Tropes used in Double Jeopardy include:
  • Artistic License Law: As pointed out by pretty much everyone, including this column.
  • Buried Alive: How Nick tries to get rid of Libby after she tracks him down.
  • Car Fu: Libby uses her pickup truck to trash Lehman's car and drives over the sidewalk in order to get away from him.
  • Clear My Name: Libby, regarding her husband. Not only did she not kill him, he's not even dead.
  • Conveniently-Timed Attack From Behind: Nick grabs her and knocks her out (during the cemetery scene), where he had said she'd meet their son.
  • Distaff Counterpart/Gender Flip: A person wrongly convicted of murder escaping from custody, determined to track down those responsible, pursued and eventually aided by an equally determined lawman played by Tommy Lee Jones? No, this isn't The Fugitive (or another sequel), but as numerous reviews pointed out, it's essentially a female version of it.

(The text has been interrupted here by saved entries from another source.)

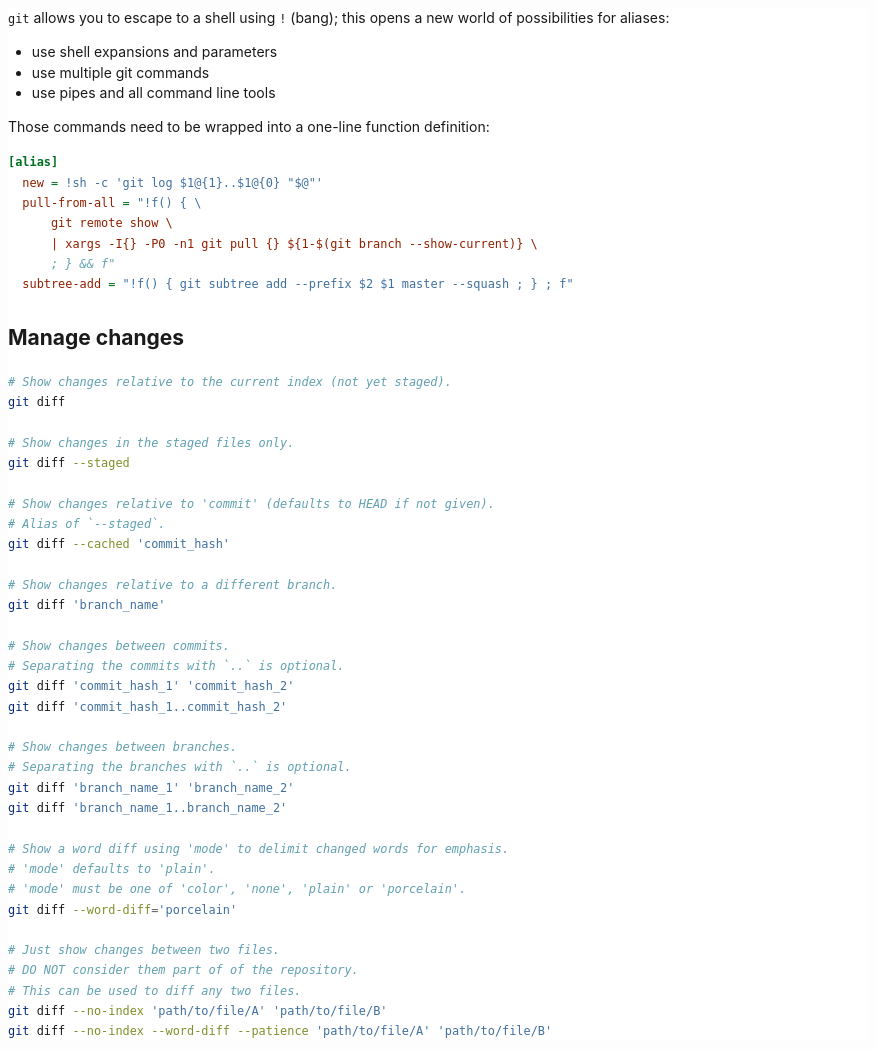 `git` allows you to escape to a shell using `!` (bang); this opens a new world of possibilities for aliases:

- use shell expansions and parameters
- use multiple git commands
- use pipes and all command line tools

Those commands need to be wrapped into a one-line function definition:

```ini
[alias]
  new = !sh -c 'git log $1@{1}..$1@{0} "$@"'
  pull-from-all = "!f() { \
      git remote show \
      | xargs -I{} -P0 -n1 git pull {} ${1-$(git branch --show-current)} \
      ; } && f"
  subtree-add = "!f() { git subtree add --prefix $2 $1 master --squash ; } ; f"
```

## Manage changes

```sh
# Show changes relative to the current index (not yet staged).
git diff

# Show changes in the staged files only.
git diff --staged

# Show changes relative to 'commit' (defaults to HEAD if not given).
# Alias of `--staged`.
git diff --cached 'commit_hash'

# Show changes relative to a different branch.
git diff 'branch_name'

# Show changes between commits.
# Separating the commits with `..` is optional.
git diff 'commit_hash_1' 'commit_hash_2'
git diff 'commit_hash_1..commit_hash_2'

# Show changes between branches.
# Separating the branches with `..` is optional.
git diff 'branch_name_1' 'branch_name_2'
git diff 'branch_name_1..branch_name_2'

# Show a word diff using 'mode' to delimit changed words for emphasis.
# 'mode' defaults to 'plain'.
# 'mode' must be one of 'color', 'none', 'plain' or 'porcelain'.
git diff --word-diff='porcelain'

# Just show changes between two files.
# DO NOT consider them part of of the repository.
# This can be used to diff any two files.
git diff --no-index 'path/to/file/A' 'path/to/file/B'
git diff --no-index --word-diff --patience 'path/to/file/A' 'path/to/file/B'
```


[gitconfig example]: ../examples/dotfiles/.config/git/config
[docs]: https://git-scm.com/docs/git
[getting git on a server]: https://git-scm.com/book/en/v2/Git-on-the-Server-Getting-Git-on-a-Server
[git-config reference]: https://git-scm.com/docs/git-config
[gitignore]: https://git-scm.com/docs/gitignore
[hooks]: https://git-scm.com/book/fa/v2/Customizing-Git-Git-Hooks
[setting up the server]: https://git-scm.com/book/en/v2/Git-on-the-Server-Setting-Up-the-Server
[tagging]: https://git-scm.com/book/en/v2/Git-Basics-Tagging
[1 minute coding tip: git diff-words to see diffs on a per-word basis instead of per line]: https://www.youtube.com/watch?v=gDkvLxbA5ZE
[10 git tips we can't live without]: https://opensource.com/article/22/4/git-tips
[able to push to all git remotes with the one command?]: https://stackoverflow.com/questions/5785549/able-to-push-to-all-git-remotes-with-the-one-command
[cannot clone git from azure devops using pat]: https://stackoverflow.com/questions/53106546/cannot-clone-git-from-azure-devops-using-pat#53182981
[cheat.sh]: https://cheat.sh/git
[clean up a fork and restart it from the upstream]: https://stackoverflow.com/questions/9646167/clean-up-a-fork-and-restart-it-from-the-upstream#9646323
[coloring white space in git-diff's output]: https://stackoverflow.com/questions/5257553/coloring-white-space-in-git-diffs-output#5259137
[create a git patch from the uncommitted changes in the current working directory]: https://stackoverflow.com/questions/5159185/create-a-git-patch-from-the-uncommitted-changes-in-the-current-working-directory
[dress up your git diffs with word-level highlights]: https://www.viget.com/articles/dress-up-your-git-diffs-with-word-level-highlights/
[get the repository's root directory]: https://stackoverflow.com/questions/957928/is-there-a-way-to-get-the-git-root-directory-in-one-command/#957978
[git config | setup git environment]: https://initialcommit.com/blog/git-config
[git global config for specific repositories?]: https://stackoverflow.com/questions/61983894/git-global-config-for-specific-repositories#71096731
[git submodules: adding, using, removing, updating]: https://chrisjean.com/git-submodules-adding-using-removing-and-updating/
[git-extras]: https://github.com/tj/git-extras/
[gpg failed to sign the data fatal: failed to write commit object]: https://stackoverflow.com/questions/39494631/gpg-failed-to-sign-the-data-fatal-failed-to-write-commit-object-git-2-10-0
[how do i check out a remote git branch]: https://stackoverflow.com/questions/1783405/how-do-i-check-out-a-remote-git-branch/#1787014
[how to add and update git submodules]: https://devconnected.com/how-to-add-and-update-git-submodules/
[how to change a git remote]: https://careerkarma.com/blog/git-change-remote/
[how to delete a git branch both locally and remotely]: https://www.freecodecamp.org/news/how-to-delete-a-git-branch-both-locally-and-remotely/
[how to get the current branch name in git?]: https://stackoverflow.com/questions/6245570/how-to-get-the-current-branch-name-in-git#6245587
[how to improve git's diff highlighting?]: https://stackoverflow.com/questions/49278577/how-to-improve-gits-diff-highlighting#49281425
[how to manage your secrets with git-crypt]: https://dev.to/heroku/how-to-manage-your-secrets-with-git-crypt-56ih
[how to rebase a local branch with remote master]: https://stackoverflow.com/questions/7929369/how-to-rebase-local-branch-with-remote-master/#18442755
[is there a way to gpg sign all previous commits?]: https://stackoverflow.com/questions/41882919/is-there-a-way-to-gpg-sign-all-previous-commits
[is there a way to make git pull automatically update submodules?]: https://stackoverflow.com/questions/4611512/is-there-a-way-to-make-git-pull-automatically-update-submodules#49427199
[lfs website]: https://git-lfs.github.com/
[merge master into a feature branch]: https://stackoverflow.com/questions/16955980/git-merge-master-into-feature-branch
[multiple git configuration]: https://riptutorial.com/git/example/1423/multiple-git-configurations
[one weird trick for powerful git aliases]: https://www.atlassian.com/blog/git/advanced-git-aliases
[prune local tracking branches that do not exist on remote anymore]: https://stackoverflow.com/questions/13064613/how-to-prune-local-tracking-branches-that-do-not-exist-on-remote-anymore#17029936
[rebase quick guide]: https://medium.com/@gabriellamedas/git-rebase-and-git-rebase-onto-a6a3f83f9cce
[rebase remote branches]: https://stackoverflow.com/questions/6199889/rebasing-remote-branches-in-git/#6204804
[remove files from git commit]: https://devconnected.com/how-to-remove-files-from-git-commit/
[stackoverflow]: https://stackoverflow.com
[why can't i delete a branch in a remote gitlab repository?]: https://stackoverflow.com/questions/44657989/why-cant-i-delete-a-branch-in-a-remote-gitlab-repository#44658277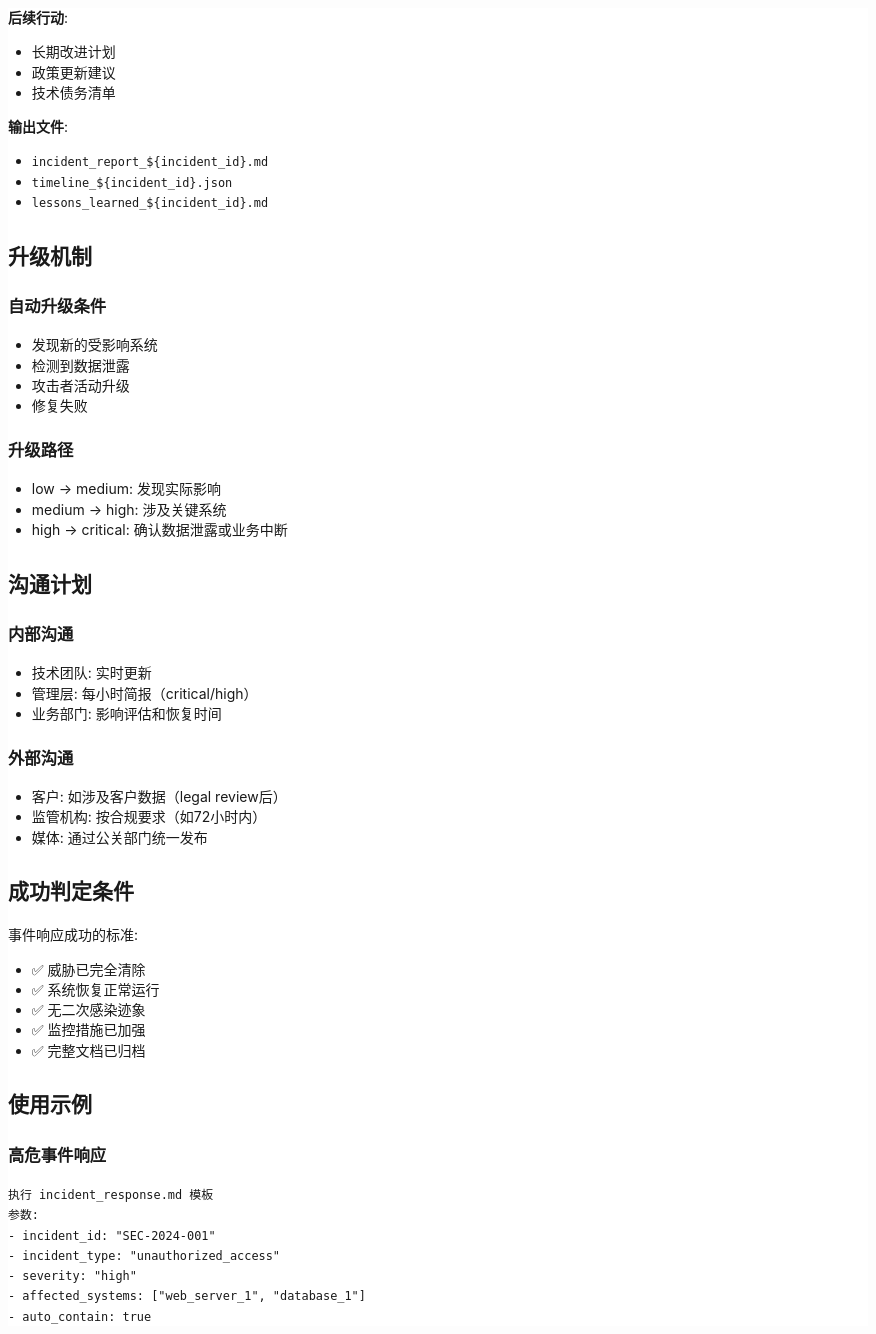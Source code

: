 **后续行动**:
- 长期改进计划
- 政策更新建议
- 技术债务清单

**输出文件**: 
- `incident_report_${incident_id}.md`
- `timeline_${incident_id}.json`
- `lessons_learned_${incident_id}.md`

## 升级机制

### 自动升级条件
- 发现新的受影响系统
- 检测到数据泄露
- 攻击者活动升级
- 修复失败

### 升级路径
- low → medium: 发现实际影响
- medium → high: 涉及关键系统
- high → critical: 确认数据泄露或业务中断

## 沟通计划

### 内部沟通
- 技术团队: 实时更新
- 管理层: 每小时简报（critical/high）
- 业务部门: 影响评估和恢复时间

### 外部沟通
- 客户: 如涉及客户数据（legal review后）
- 监管机构: 按合规要求（如72小时内）
- 媒体: 通过公关部门统一发布

## 成功判定条件

事件响应成功的标准:
- ✅ 威胁已完全清除
- ✅ 系统恢复正常运行
- ✅ 无二次感染迹象
- ✅ 监控措施已加强
- ✅ 完整文档已归档

## 使用示例

### 高危事件响应
```
执行 incident_response.md 模板
参数:
- incident_id: "SEC-2024-001"
- incident_type: "unauthorized_access"
- severity: "high"
- affected_systems: ["web_server_1", "database_1"]
- auto_contain: true
```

  • Faking the Dead: Nick. And Lehman and Libby threaten to pull the same stunt on Nick, regarding her, if he does not turn over their son.

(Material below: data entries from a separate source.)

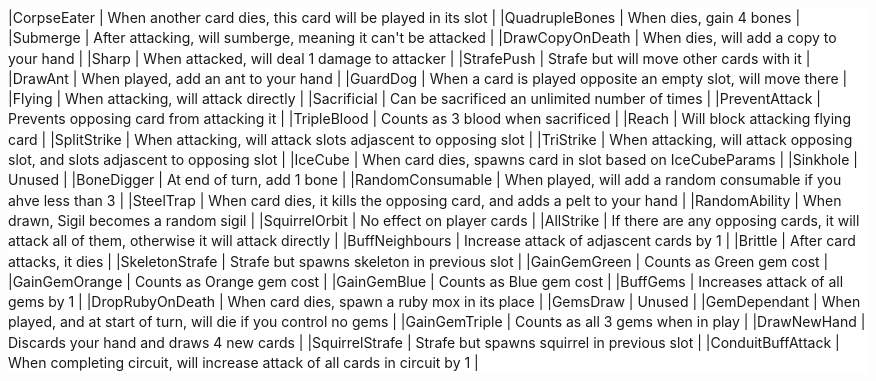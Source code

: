 |CorpseEater | When another card dies, this card will be played in its slot                         |
|QuadrupleBones | When dies, gain 4 bones                         |
|Submerge | After attacking, will sumberge, meaning it can't be attacked                              |
|DrawCopyOnDeath | When dies, will add a copy to your hand                       |
|Sharp | When attacked, will deal 1 damage to attacker                               |
|StrafePush | Strafe but will move other cards with it                                 |
|DrawAnt | When played, add an ant to your hand                               |
|GuardDog | When a card is played opposite an empty slot, will move there                                |
|Flying | When attacking, will attack directly                                  |
|Sacrificial | Can be sacrificed an unlimited number of times                           |
|PreventAttack | Prevents opposing card from attacking it                         |
|TripleBlood | Counts as 3 blood when sacrificed                     |
|Reach | Will block attacking flying card                                |
|SplitStrike | When attacking, will attack slots adjascent to opposing slot                    |
|TriStrike | When attacking, will attack opposing slot, and slots adjascent to opposing slot                     |
|IceCube | When card dies, spawns card in slot based on IceCubeParams                             |
|Sinkhole | Unused                                  |
|BoneDigger | At end of turn, add 1 bone                           |
|RandomConsumable | When played, will add a random consumable if you ahve less than 3                  |
|SteelTrap | When card dies, it kills the opposing card, and adds a pelt to your hand                             |
|RandomAbility | When drawn, Sigil becomes a random sigil                          |
|SquirrelOrbit | No effect on player cards                         |
|AllStrike | If there are any opposing cards, it will attack all of them, otherwise it will attack directly                           |
|BuffNeighbours | Increase attack of adjascent cards by 1                            |
|Brittle | After card attacks, it dies                                  |
|SkeletonStrafe | Strafe but spawns skeleton in previous slot                     |
|GainGemGreen | Counts as Green gem cost                           |
|GainGemOrange | Counts as Orange gem cost                         |
|GainGemBlue | Counts as Blue gem cost                             |
|BuffGems | Increases attack of all gems by 1                            |
|DropRubyOnDeath | When card dies, spawn a ruby mox in its place                       |
|GemsDraw | Unused                       |
|GemDependant | When played, and at start of turn, will die if you control no gems                       |
|GainGemTriple | Counts as all 3 gems when in play                          |
|DrawNewHand | Discards your hand and draws 4 new cards                                |
|SquirrelStrafe | Strafe but spawns squirrel in previous slot                 |
|ConduitBuffAttack | When completing circuit, will increase attack of all cards in circuit by 1                |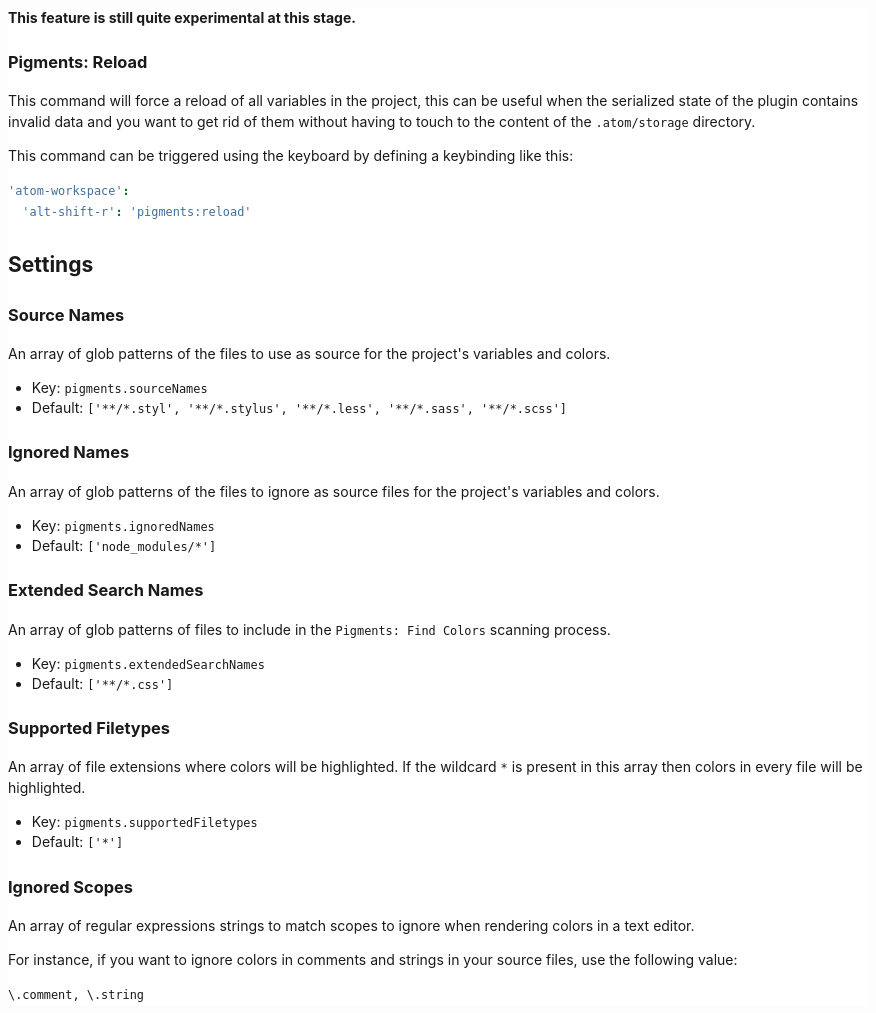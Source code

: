 **This feature is still quite experimental at this stage.**

### Pigments: Reload

This command will force a reload of all variables in the project, this can be useful when the serialized state of the plugin contains invalid data and you want to get rid of them without having to touch to the content of the `.atom/storage` directory.

This command can be triggered using the keyboard by defining a keybinding like this:

```coffee
'atom-workspace':
  'alt-shift-r': 'pigments:reload'
```

## Settings

### Source Names

An array of glob patterns of the files to use as source for the project's variables and colors.

* Key: `pigments.sourceNames`
* Default: `['**/*.styl', '**/*.stylus', '**/*.less', '**/*.sass', '**/*.scss']`

### Ignored Names

An array of glob patterns of the files to ignore as source files for the project's variables and colors.

* Key: `pigments.ignoredNames`
* Default: `['node_modules/*']`

### Extended Search Names

An array of glob patterns of files to include in the `Pigments: Find Colors` scanning process.

* Key: `pigments.extendedSearchNames`
* Default: `['**/*.css']`

### Supported Filetypes

An array of file extensions where colors will be highlighted. If the wildcard `*` is present in this array then colors in every file will be highlighted.

* Key: `pigments.supportedFiletypes`
* Default: `['*']`

### Ignored Scopes

An array of regular expressions strings to match scopes to ignore when rendering colors in a text editor.

For instance, if you want to ignore colors in comments and strings in your source files, use the following value:

```
\.comment, \.string
```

  • Hollywood Law: Ashley Judd is framed by her husband for his own murder and serves prison time. When she gets out, she hunts him down and brags that she could kill him and get away with it because she's already been convicted of that crime and double jeopardy means she can't be prosecuted for it again. Problem is, she was convicted of that crime (that is, of "murdering" him at that specific time, in that specific place). Hunting him down to another city and killing him there, then, would be another crime entirely, and thus she could be justly convicted of it. Not to mention the host of other crimes she committed, including escape from custody, assault on law enforcement, property damage, unlicensed possession of a firearm, transporting an unlicensed weapon across state lines, assault with intent to kill, violation of her parole, and probably more. Not to mention the fact that she didn't actually kill him that first time...
    • This could very well be a case of Did Not Do the Research on the part of the writers.

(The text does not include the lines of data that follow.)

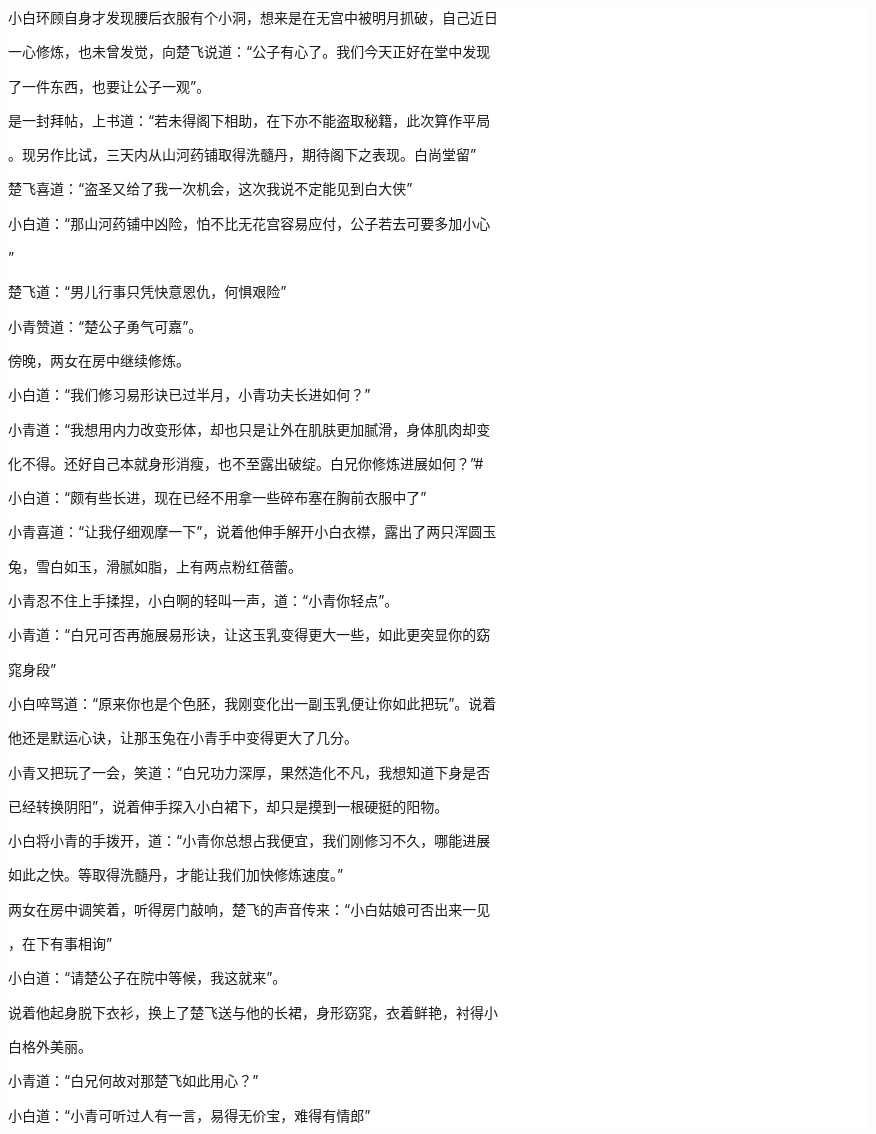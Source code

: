 小白环顾自身才发现腰后衣服有个小洞，想来是在无宫中被明月抓破，自己近日

一心修炼，也未曾发觉，向楚飞说道：“公子有心了。我们今天正好在堂中发现

了一件东西，也要让公子一观”。

是一封拜帖，上书道：“若未得阁下相助，在下亦不能盗取秘籍，此次算作平局

。现另作比试，三天内从山河药铺取得洗髓丹，期待阁下之表现。白尚堂留”

楚飞喜道：“盗圣又给了我一次机会，这次我说不定能见到白大侠”

小白道：“那山河药铺中凶险，怕不比无花宫容易应付，公子若去可要多加小心

”

楚飞道：“男儿行事只凭快意恩仇，何惧艰险”

小青赞道：“楚公子勇气可嘉”。

傍晚，两女在房中继续修炼。

小白道：“我们修习易形诀已过半月，小青功夫长进如何？”

小青道：“我想用内力改变形体，却也只是让外在肌肤更加腻滑，身体肌肉却变

化不得。还好自己本就身形消瘦，也不至露出破绽。白兄你修炼进展如何？”#

小白道：“颇有些长进，现在已经不用拿一些碎布塞在胸前衣服中了”

小青喜道：“让我仔细观摩一下”，说着他伸手解开小白衣襟，露出了两只浑圆玉

兔，雪白如玉，滑腻如脂，上有两点粉红蓓蕾。

小青忍不住上手揉捏，小白啊的轻叫一声，道：“小青你轻点”。

小青道：“白兄可否再施展易形诀，让这玉乳变得更大一些，如此更突显你的窈

窕身段”

小白啐骂道：“原来你也是个色胚，我刚变化出一副玉乳便让你如此把玩”。说着

他还是默运心诀，让那玉兔在小青手中变得更大了几分。

小青又把玩了一会，笑道：“白兄功力深厚，果然造化不凡，我想知道下身是否

已经转换阴阳”，说着伸手探入小白裙下，却只是摸到一根硬挺的阳物。

小白将小青的手拨开，道：“小青你总想占我便宜，我们刚修习不久，哪能进展

如此之快。等取得洗髓丹，才能让我们加快修炼速度。”

两女在房中调笑着，听得房门敲响，楚飞的声音传来：“小白姑娘可否出来一见

，在下有事相询”

小白道：“请楚公子在院中等候，我这就来”。

说着他起身脱下衣衫，换上了楚飞送与他的长裙，身形窈窕，衣着鲜艳，衬得小

白格外美丽。

小青道：“白兄何故对那楚飞如此用心？”

小白道：“小青可听过人有一言，易得无价宝，难得有情郎”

    • Never take legal advice from someone you meet in prison.
      • Even, or maybe especially, if they're an ex-lawyer disbarred for murder.
      • She gets lucky, in that the circumstances in which she ultimately does kill her husband could be ruled as Self defense.
    • The main problem with prosecuting her would be that the state would prosecute her for murdering someone whom they had previously proven, beyond a reasonable doubt, was dead.
    • Libby could also still be tried by jury under a lesser charge, such as second-degree murder or manslaughter.
  • Idiot Ball: Nick attempts to kill Libby by burying her alive in an above ground tomb, and he doesn't take away her gun, although in all fairness, he might not have remembered that she had one. Libby counts too, for trusting Nick during the whole cemetery scene. Of course, she was desperate to see her son, but still.
  • Kiss Diss: As Libby publicly confronts her duplicitous husband, she turns her head as he tries to kiss her, invoking "oohs" from the observing crowd.
  • Miscarriage of Justice: Ashley Judd's character is wrongly convicted of murdering her husband and spends several years in prison.
  • Prisons Are Gymnasiums: Ashley Judd (!) may not bulk up all that much, but she Took a Level In Badass -- understandable since she's gaining skilz with which to murder the husband who framed her.
  • Steel Ear Drums: Played straight to a ridiculous level. Libby fires a gun TWICE while trapped inside a sealed coffin and merely winces slightly when in real life she'd be completely deaf.
  • Wrongful Accusation Insurance: As discussed above, Libby commits numerous crimes in the course of tracking down her husband, whom she's planning to kill (and DOES kill, albeit by that point, it was a genuine case of self-defense rather than a revenge killing), all of which appear to have been completely disregarded by the time the film ends.
    • To be fair, in this case, it's quite possible that she might not be prosecuted given the extraordinary events involved.